Kubernetes Cost Is Now the #1 Pain Point (88% Report Rising TCO) — Are Simpler Alternatives Like Nomad and Cloud Run Finally Winning?

I’ve been sitting on this post for a few weeks because I know it’s going to be controversial in certain circles. But after our Q4 infrastructure review, I can’t stay quiet anymore.

The Numbers Don’t Lie

The 2026 Cloud Native Computing Foundation survey landed last month and the headline finding is stark: 88% of organizations report rising Kubernetes total cost of ownership year over year, with 42% citing cost as their primary infrastructure pain point — up from 31% in 2024. This isn’t a fringe complaint from startups running hobby clusters. This is enterprise-scale feedback from organizations that bet big on Kubernetes and are now reckoning with the bill.

And when people say “cost,” they don’t just mean the EC2 or GKE compute bill. That’s actually the part you can see and optimize. The real costs are the ones that never show up on a single invoice.

The Hidden Cost Iceberg

Here’s what “running Kubernetes” actually costs beyond compute:

  • Dedicated platform engineering teams. You can’t run K8s without at least 2-3 engineers whose full-time job is keeping the platform healthy.

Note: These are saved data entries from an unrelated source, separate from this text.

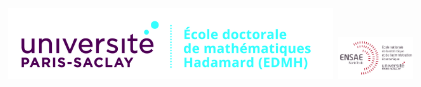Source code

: \documentclass[a4paper,12pt]{book}
\begin{document}
\thispagestyle{empty}
\vspace{-2cm}
\voffset-10pt
\noindent
\hspace*{-1cm}\hbox{\includegraphics[width=8.6cm]{ed_edmh-h.jpg}} 
\hfill 
{}
\hfill
\hbox{\includegraphics[width=2cm]{logoensae-psay.jpg}}
\vspace{7mm}
\end{document}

At senior SRE salaries, that’s $500K-$800K/year before you deploy a single application.
  • Training and onboarding. Every new engineer needs weeks to become productive with your K8s setup. Helm charts, custom operators, networking policies, RBAC — the learning curve is a cliff, not a slope.
  • Security hardening. Pod security standards, network policies, secrets management, image scanning, admission controllers — each one is a project, not a task.
  • Upgrade cycles. Kubernetes releases every four months and end-of-lifes versions aggressively. Each upgrade is a multi-week project involving testing, compatibility checks, and the occasional 3am incident.
  • Networking complexity. Service mesh, ingress controllers, DNS, load balancing — we’ve spent more engineering hours debugging Kubernetes networking than building features in some quarters.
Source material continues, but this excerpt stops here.